Lack of music on KAJX creates opportunity for KDNK

Michael Stranahan, center, addresses the Aspen Public Radio board of directors on Thursday, Feb. 20, 2020. Stranahan was the host of the Classical Music from Aspen radio show for roughly 10 years. (Kelsey Brunner/The Aspen Times)
Kelsey Brunner/The Aspen Times

Nine people met at a long table Thursday afternoon in an Aspen restaurant to discuss an upcoming meeting — comparing notes and looking at data they could use to help them make their points.

The gathering was mostly former KAJX volunteer DJs whose music shows were cut as a result of Aspen Public Radio’s decision to broadcast more news and less music on the station, based on its local survey data. They were prepping for APR’s Board of Directors meeting later that day, the board’s first since the change was made in late January.

For many of these DJs, KAJX has been home to their carefully crafted music shows for as many as 30 years. Most have held various roles with the station, serving as board members or employees, and some even read short stories on air in the early days of KAJX. All of them put in hours of work for their shows.

And for Sy Coleman, founder of KAJX, this volunteerism is what the station was built on nearly 40 years ago when it was started with Radio Shack equipment on a card table in his Aspen apartment.

“The station was founded on community volunteers, it stemmed from the community itself,” Coleman said.

Coleman’s sentiments were expressed at the APR board meeting Thursday, which he called into from his home in Peru, as people like former DJ Scott Harper and another one of the station’s original members, Lee Ingram, referenced the volunteer, music-lover spirit they feel has defined KAJX over the years.

Ingram said he remembers strategically placing a transmitter on Shadow Mountain and dragging another halfway up Smuggler Mountain with several other volunteers in the early days of the station to help bring different, unique sounds to the Aspen airwaves.

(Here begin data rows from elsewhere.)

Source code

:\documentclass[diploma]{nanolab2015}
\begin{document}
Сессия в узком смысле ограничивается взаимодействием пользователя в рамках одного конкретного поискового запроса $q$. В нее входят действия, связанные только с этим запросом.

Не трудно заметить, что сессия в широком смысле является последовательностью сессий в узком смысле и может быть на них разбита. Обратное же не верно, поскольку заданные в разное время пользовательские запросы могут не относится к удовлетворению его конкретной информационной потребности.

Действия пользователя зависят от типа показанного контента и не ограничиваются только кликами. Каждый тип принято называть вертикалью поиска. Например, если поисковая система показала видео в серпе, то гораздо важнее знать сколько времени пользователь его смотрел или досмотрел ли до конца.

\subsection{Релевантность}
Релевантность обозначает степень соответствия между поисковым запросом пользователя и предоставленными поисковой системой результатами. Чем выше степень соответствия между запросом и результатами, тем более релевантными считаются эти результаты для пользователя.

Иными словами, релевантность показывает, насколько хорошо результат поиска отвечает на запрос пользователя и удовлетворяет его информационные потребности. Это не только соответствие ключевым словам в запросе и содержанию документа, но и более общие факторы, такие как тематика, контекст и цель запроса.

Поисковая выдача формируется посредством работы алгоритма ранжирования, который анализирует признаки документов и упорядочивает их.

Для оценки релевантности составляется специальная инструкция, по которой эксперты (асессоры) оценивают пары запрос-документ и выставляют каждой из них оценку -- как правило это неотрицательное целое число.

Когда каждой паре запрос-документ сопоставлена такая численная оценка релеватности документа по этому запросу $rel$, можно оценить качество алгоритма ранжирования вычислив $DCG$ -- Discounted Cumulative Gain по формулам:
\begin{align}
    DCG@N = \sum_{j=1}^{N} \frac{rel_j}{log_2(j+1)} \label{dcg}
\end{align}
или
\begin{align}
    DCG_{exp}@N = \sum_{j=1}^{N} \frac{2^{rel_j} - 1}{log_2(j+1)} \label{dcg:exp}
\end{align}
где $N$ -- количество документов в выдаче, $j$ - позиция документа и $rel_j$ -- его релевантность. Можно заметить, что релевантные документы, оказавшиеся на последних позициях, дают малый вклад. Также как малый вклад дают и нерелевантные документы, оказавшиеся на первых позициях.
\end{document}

“This station is kind of a gem of a holdover from the previous Aspen,” Ingram said. “I was shocked to see them sterilize it.”

But while many locals reminisced about how KAJX was founded and urged the board to help bring music back to the station Thursday, some of the former hosts already have found another on-air avenue for their shows: KDNK, a Carbondale-based public access radio station that broadcasts in Aspen and Snowmass.

Since APR staff informed the roughly dozen volunteer DJs their music would no longer be a part of the station’s schedule, a decision based off extensive research and local listener and donor surveys, three have moved over to KDNK: Cheryl Koehne, Neil Jung and Harper.

This move was the hope for the hosts all along, as APR staff called KDNK before meeting with its music volunteers in January to see if there was room for their shows at the partner station, as previously reported.

“We want to make sure people know KDNK has been playing jazz, blues and other genres and that they can still hear and support their favorite DJs,” said Gavin Dahl, KDNK station manager, noting specifically the transition of KAJX music hosts to his station.

Since 1983, KDNK has aimed to keep listeners informed of local and regional news, curate an extensive local library and support the creation of excellent local programming, according to its website.

That programming includes some NPR news in the morning and evening; local news broadcasts; music from more than 100 DJs from 8- to 95-years-old, made possible through the station’s partnership with the Andy Zanca Youth Empowerment Program, a nonprofit founded in memory of KDNK’s first youth DJ to give students throughout the Roaring Fork Valley access to community broadcasting; and community outreach efforts up and down the valley, including events like the free, live-broadcast jazz show featuring Smirk, a Denver hip-hop jazz group, that will be held March 7 in Aspen.

“The reason we still have what some think of as an old-fashioned, patchwork-quilt schedule is because we want to maximize the opportunity for local programming,” Dahl said. “You can get music everywhere, but only on KDNK can you hear locals pick the music they love for you every day.”

Dahl said the results of a station listener survey conducted in the fall show locally hosted music shows as the most listened to on KDNK, with local news coming in second and NPR or national news in third.

The survey also placed Dan Sadowsky, a KDNK DJ known as Pastor Mustard who also was a former KAJX music host, and his bluegrass show as in the top 10 most listened to.

But while the blend of music and news has worked well for KDNK so far, Dahl said he is excited for KAJX and its efforts to bring more local news to the valley, and feels both stations have a lot to offer the Roaring Fork community.

“It’s more clear now that APR is focused on its NPR programming and building up its cash and staff capacity. I can’t wait to see what they do to serve the news audience in the valley,” Dahl said. “KDNK will continue to grow our news as well but we also have the opportunity to prove we are the place to go for music.”